Key takeaways
- Sleep difficulties are common in autism.
- Sensory processing and emotional regulation may affect sleep quality.
- Predictable routines may help some autistic individuals feel safer and calmer at bedtime.
- Sleep challenges can affect behaviour, concentration and family wellbeing.
- Researchers continue studying biological and neurological mechanisms related to sleep in autism.
- Support strategies should be individualised.
Sleep difficulties are common among autistic children, adolescents and adults.
Research suggests that many autistic individuals experience:
- difficulty falling asleep,
- frequent night waking,
- irregular sleep patterns,
- shorter sleep duration,
- or poor sleep quality.
Sleep challenges can affect not only the autistic individual, but also parents, caregivers and family routines.

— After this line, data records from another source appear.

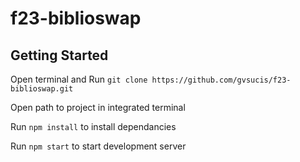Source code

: # f23-biblioswap

## Getting Started

Open terminal and Run ``` git clone https://github.com/gvsucis/f23-biblioswap.git ```

Open path to project in integrated terminal 

Run ```npm install``` to install dependancies

Run ```npm start``` to start development server



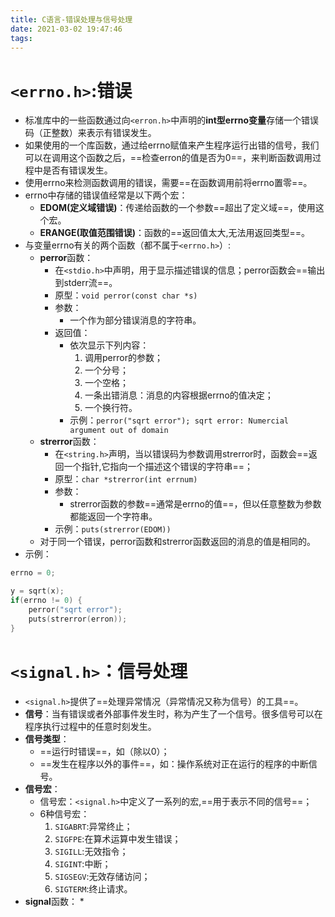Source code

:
 ```yaml
---
title: C语言-错误处理与信号处理
date: 2021-03-02 19:47:46
tags:
---
```


# `<errno.h>`:错误

* 标准库中的一些函数通过向`<erron.h>`中声明的**int型errno变量**存储一个错误码（正整数）来表示有错误发生。
* 如果使用的一个库函数，通过给errno赋值来产生程序运行出错的信号，我们可以在调用这个函数之后，==检查erron的值是否为0==，来判断函数调用过程中是否有错误发生。
* 使用errno来检测函数调用的错误，需要==在函数调用前将errno置零==。
* errno中存储的错误值经常是以下两个宏：
  * **EDOM(定义域错误)**：传递给函数的一个参数==超出了定义域==，使用这个宏。
  * **ERANGE(取值范围错误)**：函数的==返回值太大,无法用返回类型==。
* 与变量errno有关的两个函数（都不属于`<errno.h>`）:
  * **perror**函数：
    * 在`<stdio.h>`中声明，用于显示描述错误的信息；perror函数会==输出到stderr流==。
    * 原型：`void perror(const char *s)`
    * 参数：
      * 一个作为部分错误消息的字符串。
    * 返回值：
      * 依次显示下列内容：
        1. 调用perror的参数；
        2. 一个分号；
        3. 一个空格；
        4. 一条出错消息：消息的内容根据errno的值决定；
        5. 一个换行符。
      * 示例：`perror("sqrt error"); sqrt error: Numercial argument out of domain`
  * **strerror**函数：
    * 在`<string.h>`声明，当以错误码为参数调用strerror时，函数会==返回一个指针,它指向一个描述这个错误的字符串==；
    * 原型：`char *strerror(int errnum)`
    * 参数：
      * strerror函数的参数==通常是errno的值==，但以任意整数为参数都能返回一个字符串。
    * 示例：`puts(strerror(EDOM))`
  * 对于同一个错误，perror函数和strerror函数返回的消息的值是相同的。
* 示例：
```c
errno = 0;

y = sqrt(x);
if(errno != 0) {
    perror("sqrt error");
    puts(strerror(erron));
}
```

# `<signal.h>`：信号处理

* `<signal.h>`提供了==处理异常情况（异常情况又称为信号）的工具==。
* **信号**：当有错误或者外部事件发生时，称为产生了一个信号。很多信号可以在程序执行过程中的任意时刻发生。
* **信号类型**：
  * ==运行时错误==，如（除以0）；
  * ==发生在程序以外的事件==，如：操作系统对正在运行的程序的中断信号。
* **信号宏**：
  * 信号宏：`<signal.h>`中定义了一系列的宏,==用于表示不同的信号==；
  * 6种信号宏：
    1. `SIGABRT`:异常终止；
    2. `SIGFPE`:在算术运算中发生错误；
    3. `SIGILL`:无效指令；
    4. `SIGINT`:中断；
    5. `SIGSEGV`:无效存储访问；
    6. `SIGTERM`:终止请求。
* **signal**函数：
  *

Researchers continue studying how sleep in autism may be influenced by:
- sensory processing,
- emotional regulation,
- anxiety,
- neurobiology,
- circadian rhythms,
- communication differences,
- and co-occurring conditions.
While sleep difficulties are common in autism, experiences vary significantly between individuals.
Why Sleep Matters
Sleep plays an important role in:
- learning,
- emotional regulation,
- memory,
- attention,
- behaviour,
- and overall wellbeing.
Poor sleep may increase:
- irritability,
- emotional stress,
- sensory overwhelm,
- concentration difficulties,
- and daytime fatigue.
Researchers also study how sleep and mental health may influence one another across many neurodevelopmental and psychiatric conditions.
Why Sleep Can Be Difficult in Autism
There is no single explanation for sleep difficulties in autism.
Current research suggests multiple factors may contribute, including:
- sensory processing differences,
- anxiety,
- emotional regulation challenges,
- circadian rhythm differences,
- environmental stress,
- and neurological factors.
Some autistic individuals may feel highly sensitive to:
- sound,
- light,
- bedding textures,
- temperature,
- or environmental changes during the night.
Others may struggle with transitioning from active thinking to rest.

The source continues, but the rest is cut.